In a panic, Emily Foster runs for the local village church, to beseech the vicar for the life of her best friend Cassandra Turner, who has been accused of witchcraft and is being readied for execution.
But in the church, Matthew Hopkins, the Witchfinder General, has come to pray, and it is to him that Emily must beg. And so begins a story of friendship, love and persecution, where first impressions are not what they seem.
THE REFUGE
Brian Cameron, a disgraced armed response police officer, returns to Cardiff to find that his estranged wife and daughter have died, but his introverted 15-year-old son Shaun has survived. Hooking up with the fellow survivors of Adele, a young mother, and her diabetic daughter Lauren, the four of them endeavour to leave the city and travel to an isolated farmhouse in order to assess their situation in this new depopulated world.

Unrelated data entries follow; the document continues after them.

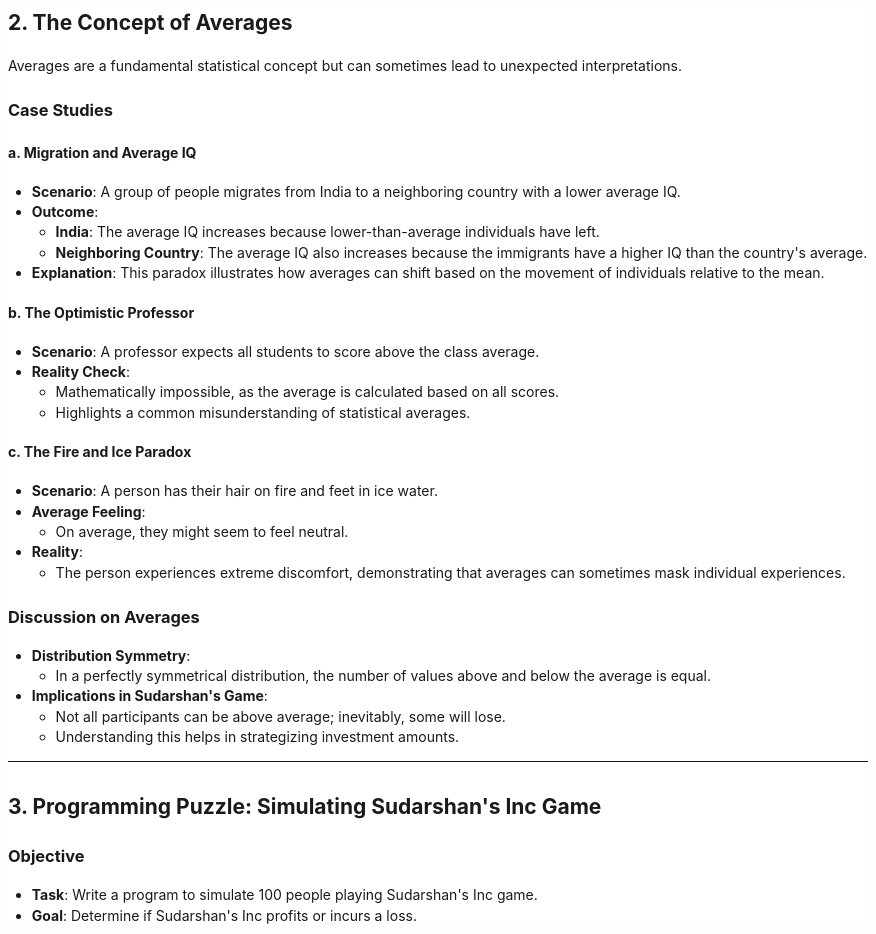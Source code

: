 ## 2. The Concept of Averages

Averages are a fundamental statistical concept but can sometimes lead to unexpected interpretations.

### Case Studies

#### a. Migration and Average IQ

- **Scenario**: A group of people migrates from India to a neighboring country with a lower average IQ.
- **Outcome**:
  - **India**: The average IQ increases because lower-than-average individuals have left.
  - **Neighboring Country**: The average IQ also increases because the immigrants have a higher IQ than the country's average.
- **Explanation**: This paradox illustrates how averages can shift based on the movement of individuals relative to the mean.

#### b. The Optimistic Professor

- **Scenario**: A professor expects all students to score above the class average.
- **Reality Check**:
  - Mathematically impossible, as the average is calculated based on all scores.
  - Highlights a common misunderstanding of statistical averages.

#### c. The Fire and Ice Paradox

- **Scenario**: A person has their hair on fire and feet in ice water.
- **Average Feeling**:
  - On average, they might seem to feel neutral.
- **Reality**:
  - The person experiences extreme discomfort, demonstrating that averages can sometimes mask individual experiences.

### Discussion on Averages

- **Distribution Symmetry**:
  - In a perfectly symmetrical distribution, the number of values above and below the average is equal.
- **Implications in Sudarshan's Game**:
  - Not all participants can be above average; inevitably, some will lose.
  - Understanding this helps in strategizing investment amounts.

---

## 3. Programming Puzzle: Simulating Sudarshan's Inc Game

### Objective

- **Task**: Write a program to simulate 100 people playing Sudarshan's Inc game.
- **Goal**: Determine if Sudarshan's Inc profits or incurs a loss.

However, upon leaving the city, the dead suddenly rise up, and the farmhouse now becomes a place of refuge against the undead masses.

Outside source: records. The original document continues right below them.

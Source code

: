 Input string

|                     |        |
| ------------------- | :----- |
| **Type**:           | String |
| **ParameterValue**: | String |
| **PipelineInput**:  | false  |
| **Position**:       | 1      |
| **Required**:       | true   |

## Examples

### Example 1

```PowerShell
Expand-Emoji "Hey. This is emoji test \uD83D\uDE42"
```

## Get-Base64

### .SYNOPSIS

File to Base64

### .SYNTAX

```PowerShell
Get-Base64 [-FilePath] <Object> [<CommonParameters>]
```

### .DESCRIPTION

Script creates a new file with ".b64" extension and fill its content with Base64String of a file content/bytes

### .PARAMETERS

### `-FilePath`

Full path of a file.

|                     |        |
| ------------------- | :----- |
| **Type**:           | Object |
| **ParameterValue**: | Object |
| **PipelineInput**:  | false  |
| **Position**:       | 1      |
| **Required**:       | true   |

But Brian is a disgraced police officer for a reason, and, as time passes, Brian’s need to dominate and assert protective authority over all around him becomes too much for the rest of them to bear. One by one, they suffer the consequences of Brian’s increasingly unhinged actions, whilst a horde of undead advance ever closer.
BUCK FEVER
A father and son embark on a hunting weekend in the Welsh mountains. Looking to take his son out for his first animal kill, the father also hopes to mend some bridges, after an acrimonious divorce between the two parents. But, stalking in the wilderness, they come across a couple in the woods going through a marriage break up of their own, as the husband digs a grave for his bound and gagged wife. The hunter intervenes, but the damsel in distress is anything but that.
SOMETHING MISSING
2001. Living in a rural community struggling to cope in the aftermath of the foot and mouth pandemic, Carla is coping with her own personal tragedy. Having lost her husband some months previously, Carla is concerned that her 14-year-old daughter Angharad is living in denial, as she says that her father is ever-present and still visits her.

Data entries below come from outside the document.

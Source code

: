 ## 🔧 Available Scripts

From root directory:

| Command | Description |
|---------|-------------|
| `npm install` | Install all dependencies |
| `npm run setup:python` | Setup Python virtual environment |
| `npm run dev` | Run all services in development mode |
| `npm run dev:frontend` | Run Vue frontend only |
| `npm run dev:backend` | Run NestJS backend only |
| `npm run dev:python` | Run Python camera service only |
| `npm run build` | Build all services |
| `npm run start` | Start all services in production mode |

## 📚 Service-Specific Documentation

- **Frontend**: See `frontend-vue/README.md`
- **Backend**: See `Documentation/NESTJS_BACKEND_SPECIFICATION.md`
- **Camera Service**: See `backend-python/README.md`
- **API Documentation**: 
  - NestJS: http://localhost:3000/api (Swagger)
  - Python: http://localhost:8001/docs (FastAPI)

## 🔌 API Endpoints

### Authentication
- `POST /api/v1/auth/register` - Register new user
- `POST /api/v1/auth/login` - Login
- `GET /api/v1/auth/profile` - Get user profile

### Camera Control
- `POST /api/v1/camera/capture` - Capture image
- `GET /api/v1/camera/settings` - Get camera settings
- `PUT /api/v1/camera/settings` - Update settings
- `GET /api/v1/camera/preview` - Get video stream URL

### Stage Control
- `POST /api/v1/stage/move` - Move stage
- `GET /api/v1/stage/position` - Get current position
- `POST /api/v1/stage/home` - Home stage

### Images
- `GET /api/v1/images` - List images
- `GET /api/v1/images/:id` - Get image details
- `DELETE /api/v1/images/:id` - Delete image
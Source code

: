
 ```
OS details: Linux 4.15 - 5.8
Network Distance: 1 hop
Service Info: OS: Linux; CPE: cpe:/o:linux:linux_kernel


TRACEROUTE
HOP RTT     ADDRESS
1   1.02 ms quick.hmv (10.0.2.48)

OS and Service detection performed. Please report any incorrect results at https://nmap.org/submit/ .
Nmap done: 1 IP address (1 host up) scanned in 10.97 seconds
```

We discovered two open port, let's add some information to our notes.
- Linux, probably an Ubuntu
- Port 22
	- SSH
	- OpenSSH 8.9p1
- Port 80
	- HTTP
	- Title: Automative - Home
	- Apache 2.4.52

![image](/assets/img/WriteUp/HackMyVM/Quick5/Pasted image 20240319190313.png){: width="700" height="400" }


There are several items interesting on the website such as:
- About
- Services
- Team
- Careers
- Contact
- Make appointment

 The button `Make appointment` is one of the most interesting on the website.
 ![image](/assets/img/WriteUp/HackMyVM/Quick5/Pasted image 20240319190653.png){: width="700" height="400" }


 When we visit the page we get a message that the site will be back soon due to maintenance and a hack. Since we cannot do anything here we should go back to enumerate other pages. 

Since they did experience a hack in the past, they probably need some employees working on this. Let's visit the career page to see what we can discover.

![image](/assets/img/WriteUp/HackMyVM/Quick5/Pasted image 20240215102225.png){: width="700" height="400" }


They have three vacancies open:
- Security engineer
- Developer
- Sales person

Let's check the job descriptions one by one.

But Angharad’s chance encounter with her best friend’s missing sheepdog causes Carla to question the truth in Angharad’s ghostly claims.
THERE FELL A GREAT STAR
Vladimir Gurin, a Russian veteran of the Soviet-Afghanistan conflict, returns to Kiev in 1991 to attend the funeral of his former army commander. Having served in both the Afghanistan conflict and the botched clean-up of the Chernobyl disaster, Vladimir has steadfastly held to his communist ideals as a way to justify the horrors he witnessed in both situations. But a coup in Moscow, followed by the collapse of the Soviet Union, forces Vladimir to realize that all of the ideals he has fought, shed blood for, and lost family over are a lie.
Whilst in Kiev, he learns that his estranged daughter-in-law Irina has been mother to the child of his deceased son for a number of years, ever since the Chernobyl disaster of 1986. He also discovers that his granddaughter is severely disabled. Having lost his son due to radiation exposure in the days after the Chernobyl explosion, Vladimir has been shunned by his wife, who blames him for their son’s death, and has been kept out of his estranged family’s affairs for years.
Whilst in Kiev, Vladimir hopes to track down his ex-wife to build bridges but is dismayed to discover that she has long since moved from their old city apartment. And so, thinking that everyone has abandoned him, Vladimir endeavours to return to the Chernobyl Exclusion Zone and take his own life in the ghost city of Pripyat, his former home.
Upon learning Vladimir’s intentions, Irina follows his trail into the exclusion zone in an attempt to catch him up and let him know is wife is living in fact living in a care home in Kiev, hoping stop him before it’s too late. And so, begins a road trip of torturous wartime memories, political injustices and the search for redemption.